WHAT YOU HAVE TO DO:
In the copy, every line of the material that follows must appear exactly, and no pictures should.

RECORDS FOR THIS TASK:
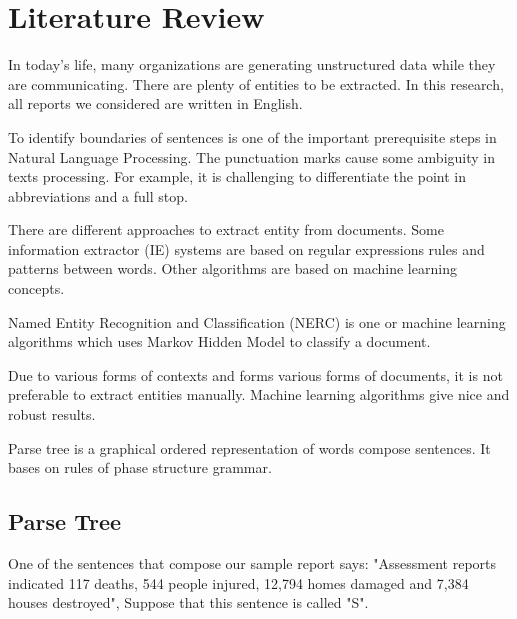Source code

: \chapter{Literature Review }

In today's life, many organizations are generating unstructured data while they are communicating. There are plenty of entities to be extracted. In this research,  all reports we considered are written in English. 

To identify boundaries of sentences is one of the important prerequisite steps in Natural Language Processing. The punctuation marks cause some ambiguity  \citep{baluja2000applying} in texts processing.  For example, it is challenging to differentiate the point in abbreviations and a full stop. 

There are different approaches to extract entity from documents. Some information extractor (IE) systems are based on regular expressions rules and patterns between words. Other algorithms are based on machine learning concepts.

Named Entity Recognition  and Classification (NERC) is one or machine learning algorithms which uses  Markov Hidden Model to classify a document.

Due to various forms of contexts and forms various forms of documents, it is not preferable  to extract entities manually. Machine learning algorithms  give nice and robust results.

Parse tree is a graphical ordered representation of words compose sentences. It bases on rules of phase structure grammar. 


\section{ Parse  Tree} \label{tree}

One of the sentences that compose our sample report says: 
"Assessment reports indicated 117 deaths, 544 people injured, 12,794 homes damaged and 7,384 houses destroyed", Suppose that this sentence is called "S".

RESULT OF THIS TASK:
Source code

: \chapter{Literature Review }

In today's life, many organizations are generating unstructured data while they are communicating. There are plenty of entities to be extracted. In this research,  all reports we considered are written in English. 

To identify boundaries of sentences is one of the important prerequisite steps in Natural Language Processing. The punctuation marks cause some ambiguity  \citep{baluja2000applying} in texts processing.  For example, it is challenging to differentiate the point in abbreviations and a full stop. 

There are different approaches to extract entity from documents. Some information extractor (IE) systems are based on regular expressions rules and patterns between words. Other algorithms are based on machine learning concepts.

Named Entity Recognition  and Classification (NERC) is one or machine learning algorithms which uses  Markov Hidden Model to classify a document.

Due to various forms of contexts and forms various forms of documents, it is not preferable  to extract entities manually. Machine learning algorithms  give nice and robust results.

Parse tree is a graphical ordered representation of words compose sentences. It bases on rules of phase structure grammar. 


\section{ Parse  Tree} \label{tree}

One of the sentences that compose our sample report says: 
"Assessment reports indicated 117 deaths, 544 people injured, 12,794 homes damaged and 7,384 houses destroyed", Suppose that this sentence is called "S".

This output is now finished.